THE PROBLEM
The listing that follows should be copied in full and exactly, with no pictures.

EXTRACTED MATERIAL
________

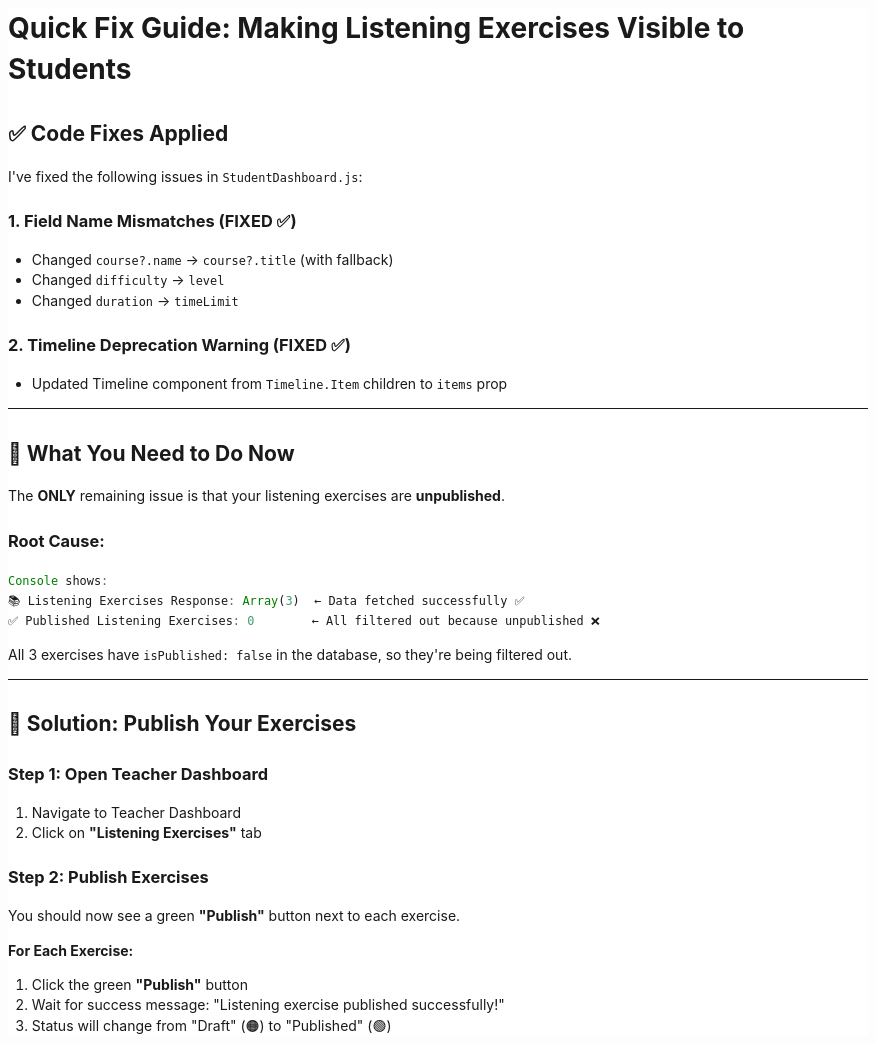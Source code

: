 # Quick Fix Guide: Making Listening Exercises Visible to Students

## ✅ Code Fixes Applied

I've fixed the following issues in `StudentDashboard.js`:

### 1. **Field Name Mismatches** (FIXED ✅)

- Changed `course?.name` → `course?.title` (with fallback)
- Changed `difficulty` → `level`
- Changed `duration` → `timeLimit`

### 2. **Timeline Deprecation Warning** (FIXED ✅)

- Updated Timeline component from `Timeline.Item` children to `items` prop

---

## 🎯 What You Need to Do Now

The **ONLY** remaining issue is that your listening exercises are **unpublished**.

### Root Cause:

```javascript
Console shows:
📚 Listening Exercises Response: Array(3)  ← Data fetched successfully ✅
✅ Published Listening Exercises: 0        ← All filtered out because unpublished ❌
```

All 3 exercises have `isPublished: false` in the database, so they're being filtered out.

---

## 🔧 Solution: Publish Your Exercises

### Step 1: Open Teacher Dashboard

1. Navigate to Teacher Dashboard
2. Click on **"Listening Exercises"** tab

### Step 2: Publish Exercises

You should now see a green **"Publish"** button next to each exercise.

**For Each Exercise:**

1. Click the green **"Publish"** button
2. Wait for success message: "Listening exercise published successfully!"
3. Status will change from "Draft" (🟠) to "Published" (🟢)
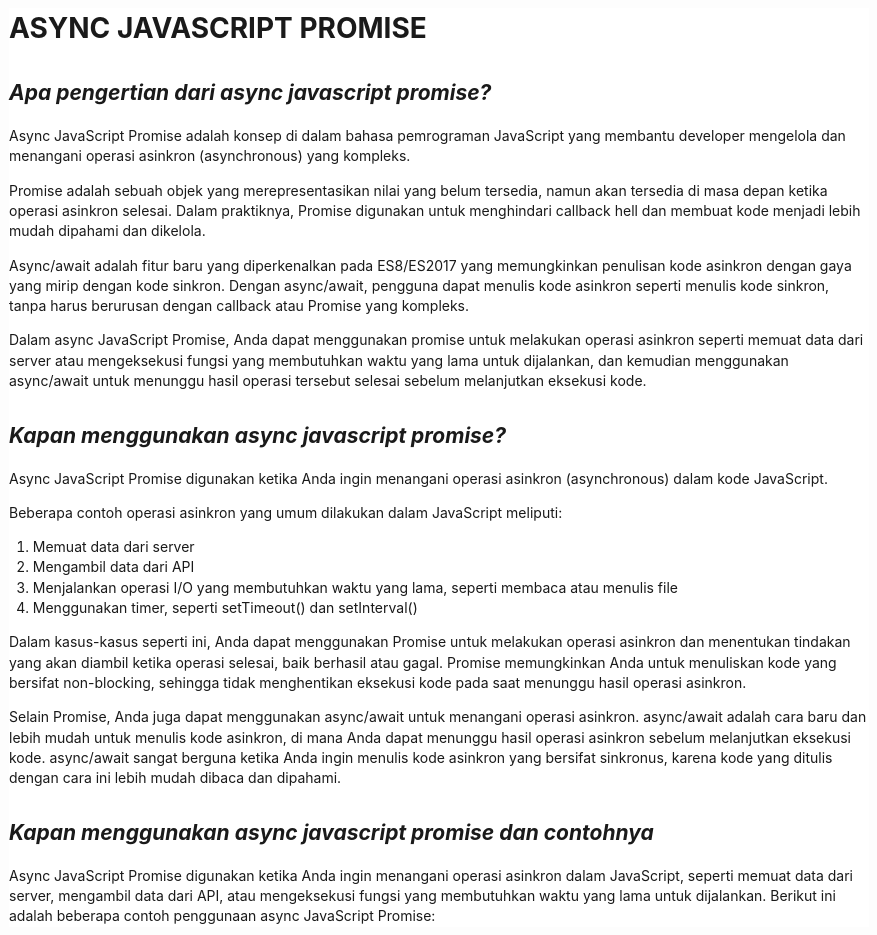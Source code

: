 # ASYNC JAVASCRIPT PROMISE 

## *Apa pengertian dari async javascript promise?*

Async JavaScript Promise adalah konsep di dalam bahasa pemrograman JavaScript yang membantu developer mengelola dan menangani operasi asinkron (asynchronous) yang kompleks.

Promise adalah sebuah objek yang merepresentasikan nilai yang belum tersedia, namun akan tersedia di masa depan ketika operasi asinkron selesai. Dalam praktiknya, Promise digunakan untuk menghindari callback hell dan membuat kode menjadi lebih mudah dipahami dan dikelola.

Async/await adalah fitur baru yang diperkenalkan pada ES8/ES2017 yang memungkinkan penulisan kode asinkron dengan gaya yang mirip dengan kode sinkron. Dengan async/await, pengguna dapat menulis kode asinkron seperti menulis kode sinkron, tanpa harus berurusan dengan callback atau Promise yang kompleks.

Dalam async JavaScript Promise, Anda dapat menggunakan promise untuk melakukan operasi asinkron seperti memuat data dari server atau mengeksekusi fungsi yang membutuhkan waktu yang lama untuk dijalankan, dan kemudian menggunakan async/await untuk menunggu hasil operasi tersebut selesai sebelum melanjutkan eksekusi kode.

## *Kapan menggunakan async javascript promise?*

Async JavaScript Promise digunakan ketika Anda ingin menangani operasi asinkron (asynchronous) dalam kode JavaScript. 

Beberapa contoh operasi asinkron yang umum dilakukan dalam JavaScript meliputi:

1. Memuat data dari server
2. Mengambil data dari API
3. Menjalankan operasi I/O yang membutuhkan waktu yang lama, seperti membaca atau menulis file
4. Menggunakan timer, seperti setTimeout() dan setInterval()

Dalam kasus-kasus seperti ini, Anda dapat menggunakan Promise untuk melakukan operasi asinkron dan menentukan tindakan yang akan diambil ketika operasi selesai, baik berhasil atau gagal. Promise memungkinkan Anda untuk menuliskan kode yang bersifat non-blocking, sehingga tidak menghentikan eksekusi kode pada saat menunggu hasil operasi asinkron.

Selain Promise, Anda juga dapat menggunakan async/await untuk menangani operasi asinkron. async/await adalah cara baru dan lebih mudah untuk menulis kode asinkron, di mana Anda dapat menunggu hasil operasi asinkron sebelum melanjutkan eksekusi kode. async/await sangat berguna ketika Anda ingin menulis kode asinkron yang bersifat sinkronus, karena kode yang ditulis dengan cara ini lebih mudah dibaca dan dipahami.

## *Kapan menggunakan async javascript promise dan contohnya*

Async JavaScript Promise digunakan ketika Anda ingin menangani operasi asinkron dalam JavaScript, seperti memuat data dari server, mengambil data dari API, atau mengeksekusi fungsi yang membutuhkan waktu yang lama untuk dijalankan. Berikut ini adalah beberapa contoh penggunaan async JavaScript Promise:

________

YOUR RESPONSE
Source code

: # Quick Fix Guide: Making Listening Exercises Visible to Students

## ✅ Code Fixes Applied

I've fixed the following issues in `StudentDashboard.js`:

### 1. **Field Name Mismatches** (FIXED ✅)

- Changed `course?.name` → `course?.title` (with fallback)
- Changed `difficulty` → `level`
- Changed `duration` → `timeLimit`

### 2. **Timeline Deprecation Warning** (FIXED ✅)

- Updated Timeline component from `Timeline.Item` children to `items` prop

---

## 🎯 What You Need to Do Now

The **ONLY** remaining issue is that your listening exercises are **unpublished**.

### Root Cause:

```javascript
Console shows:
📚 Listening Exercises Response: Array(3)  ← Data fetched successfully ✅
✅ Published Listening Exercises: 0        ← All filtered out because unpublished ❌
```

All 3 exercises have `isPublished: false` in the database, so they're being filtered out.

---

## 🔧 Solution: Publish Your Exercises

### Step 1: Open Teacher Dashboard

1. Navigate to Teacher Dashboard
2. Click on **"Listening Exercises"** tab

### Step 2: Publish Exercises

You should now see a green **"Publish"** button next to each exercise.

**For Each Exercise:**

1. Click the green **"Publish"** button
2. Wait for success message: "Listening exercise published successfully!"
3. Status will change from "Draft" (🟠) to "Published" (🟢)
Source code

: # ASYNC JAVASCRIPT PROMISE 

## *Apa pengertian dari async javascript promise?*

Async JavaScript Promise adalah konsep di dalam bahasa pemrograman JavaScript yang membantu developer mengelola dan menangani operasi asinkron (asynchronous) yang kompleks.

Promise adalah sebuah objek yang merepresentasikan nilai yang belum tersedia, namun akan tersedia di masa depan ketika operasi asinkron selesai. Dalam praktiknya, Promise digunakan untuk menghindari callback hell dan membuat kode menjadi lebih mudah dipahami dan dikelola.

Async/await adalah fitur baru yang diperkenalkan pada ES8/ES2017 yang memungkinkan penulisan kode asinkron dengan gaya yang mirip dengan kode sinkron. Dengan async/await, pengguna dapat menulis kode asinkron seperti menulis kode sinkron, tanpa harus berurusan dengan callback atau Promise yang kompleks.

Dalam async JavaScript Promise, Anda dapat menggunakan promise untuk melakukan operasi asinkron seperti memuat data dari server atau mengeksekusi fungsi yang membutuhkan waktu yang lama untuk dijalankan, dan kemudian menggunakan async/await untuk menunggu hasil operasi tersebut selesai sebelum melanjutkan eksekusi kode.

## *Kapan menggunakan async javascript promise?*

Async JavaScript Promise digunakan ketika Anda ingin menangani operasi asinkron (asynchronous) dalam kode JavaScript. 

Beberapa contoh operasi asinkron yang umum dilakukan dalam JavaScript meliputi:

1. Memuat data dari server
2. Mengambil data dari API
3. Menjalankan operasi I/O yang membutuhkan waktu yang lama, seperti membaca atau menulis file
4. Menggunakan timer, seperti setTimeout() dan setInterval()

Dalam kasus-kasus seperti ini, Anda dapat menggunakan Promise untuk melakukan operasi asinkron dan menentukan tindakan yang akan diambil ketika operasi selesai, baik berhasil atau gagal. Promise memungkinkan Anda untuk menuliskan kode yang bersifat non-blocking, sehingga tidak menghentikan eksekusi kode pada saat menunggu hasil operasi asinkron.

Selain Promise, Anda juga dapat menggunakan async/await untuk menangani operasi asinkron. async/await adalah cara baru dan lebih mudah untuk menulis kode asinkron, di mana Anda dapat menunggu hasil operasi asinkron sebelum melanjutkan eksekusi kode. async/await sangat berguna ketika Anda ingin menulis kode asinkron yang bersifat sinkronus, karena kode yang ditulis dengan cara ini lebih mudah dibaca dan dipahami.

## *Kapan menggunakan async javascript promise dan contohnya*

Async JavaScript Promise digunakan ketika Anda ingin menangani operasi asinkron dalam JavaScript, seperti memuat data dari server, mengambil data dari API, atau mengeksekusi fungsi yang membutuhkan waktu yang lama untuk dijalankan. Berikut ini adalah beberapa contoh penggunaan async JavaScript Promise:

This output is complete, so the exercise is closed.